Na safra de indicados ao Oscar 2023 há vários filmes estranhos. Parece que o pessoal anda cansado de realismo. “Bardo, falsa crônica de algumas verdades”, de Alejandro Iñárritu, não poderia ser diferente, pois esse diretor nunca faz qualquer coisa quadradinha. “Bardo” é um excelente filme, mesmo que, vez ou outra, dê algumas louqueadas sem pé nem cabeça. Só pelo gosto de sair dos trilhos. Tem de tudo: a redescoberta da identidade mexicana, uma relação de amor e ódio com os Estados Unidos e, principalmente, uma crítica ao telejornalismo.

Iñárritu bombardeia o jornalismo de espetáculo que tomou conta da televisão sob a forma de talk shows imbecis. Esses que para fazer rir atolam-se na vida íntimas das pessoas e revelam coisas importantíssimas sobre a iniciação sexual dos convidados, como não ter querido tirar a cueca na primeira relação sexual. Um dos piores no Brasil é aquele apresentado por Tatá Werneck. O humor ainda vai acabar com a televisão. É tanto cara chato se achando engraçado que dá vontade de chorar. “Bardo” vai fundo na descrição do narcisismo televisual: um festival de grandes egos em busca dos aplausos diários.

Daniel Giménez Cacho faz bem o papel do ex-jornalista transformado em documentarista de sucesso. Na verdade, nunca se sabe se faz bem ou faz mal. Se errar, faz de novo. Enfim, são duas horas bem gastas. Ao terminar a gente se diz: não estou louco sozinho. Tem mais gente vendo o que eu vejo. E olhem que não se trata do BBB23. Como é possível ter 23 edições de um troço tão absurdo! Chega de digressões. “Bardo” merece alguma estatueta por contar uma história que faz sentido e ajudar a pensar sobre o atoleiro da atualidade.

O cinema é mestre em vender a sociedade do espetáculo, que ajudou a criar, como crítica da miséria que o enriquece. O espectador vibra por se sentir parte dessa inteligência crítica. Não está errado. Melhor fazer parte da inteligência crítica do que da manada. Ainda assim, está correndo atrás da cenoura agitada por Hollywood. Não tem saída. O streaming é mais do mesmo com uma boa cobertura de chocolate. Fazer o que mesmo? Houve o tempo em que se esperava algo mais do cinema. Não faltou quem acreditasse no papel revolucionário dessa arte industrial. Agora, na idade da lucidez, sabemos que é só entretenimento. Já é bastante. Distrair não é tarefa fácil. Pesa.

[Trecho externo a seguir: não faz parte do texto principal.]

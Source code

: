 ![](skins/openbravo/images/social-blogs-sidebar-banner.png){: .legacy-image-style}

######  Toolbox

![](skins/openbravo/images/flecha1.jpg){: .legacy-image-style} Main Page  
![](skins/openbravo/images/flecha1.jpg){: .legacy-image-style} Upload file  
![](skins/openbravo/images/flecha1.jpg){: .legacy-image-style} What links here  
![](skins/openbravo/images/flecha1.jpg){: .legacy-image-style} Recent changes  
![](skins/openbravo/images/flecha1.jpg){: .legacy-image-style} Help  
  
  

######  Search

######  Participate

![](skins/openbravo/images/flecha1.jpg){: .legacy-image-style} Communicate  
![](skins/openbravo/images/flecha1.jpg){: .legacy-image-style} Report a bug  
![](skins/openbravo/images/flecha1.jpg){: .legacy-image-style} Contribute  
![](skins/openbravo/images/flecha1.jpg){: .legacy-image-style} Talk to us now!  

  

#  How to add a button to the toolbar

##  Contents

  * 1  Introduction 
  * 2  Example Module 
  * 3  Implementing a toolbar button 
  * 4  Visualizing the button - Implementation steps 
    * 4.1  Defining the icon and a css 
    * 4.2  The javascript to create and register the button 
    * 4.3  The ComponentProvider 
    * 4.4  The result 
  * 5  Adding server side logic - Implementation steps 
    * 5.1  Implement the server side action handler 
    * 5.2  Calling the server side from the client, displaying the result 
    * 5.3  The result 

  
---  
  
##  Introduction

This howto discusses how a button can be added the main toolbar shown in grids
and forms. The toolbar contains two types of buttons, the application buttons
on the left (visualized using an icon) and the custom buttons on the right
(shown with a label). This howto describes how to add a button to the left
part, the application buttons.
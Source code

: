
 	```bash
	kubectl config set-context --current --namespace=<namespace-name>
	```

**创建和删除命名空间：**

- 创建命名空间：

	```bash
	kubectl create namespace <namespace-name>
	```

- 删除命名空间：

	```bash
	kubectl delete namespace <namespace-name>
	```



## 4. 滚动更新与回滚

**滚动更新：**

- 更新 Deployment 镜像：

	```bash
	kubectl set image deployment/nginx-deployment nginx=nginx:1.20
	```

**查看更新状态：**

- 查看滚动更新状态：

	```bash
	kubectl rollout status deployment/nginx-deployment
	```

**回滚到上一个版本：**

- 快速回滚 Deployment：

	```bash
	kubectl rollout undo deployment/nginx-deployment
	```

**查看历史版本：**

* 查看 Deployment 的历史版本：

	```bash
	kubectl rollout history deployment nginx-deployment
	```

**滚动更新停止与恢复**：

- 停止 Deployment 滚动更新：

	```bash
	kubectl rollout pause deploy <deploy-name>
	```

A relação entre México e Estados Unidos é o principal em “Bardo”, o prato mais farto, embora nada generoso, como tem de ser. Dizer que não tem mocinho nessa história seria passar pano para os “ianques” (o uso do termo contém ironia, empregue com moderação). Sobra bandido. O filme, porém, mostra que, dependendo do preço, tem sempre quem aceite vender um pedaço da pátria ou vender-se por inteiro. Os Estados Unidos da América nunca brincam em serviço: se precisar, apoiam uma ditadura nojenta. Se for o caso, fazem o serviço sujo. Aos que sabem se dobrar e exibem algum talento, recompensa. Um filme que faz chutar o balde, vale o poço que nos oferece para afundar. Eis um filme que merece ser visto com algum respeito.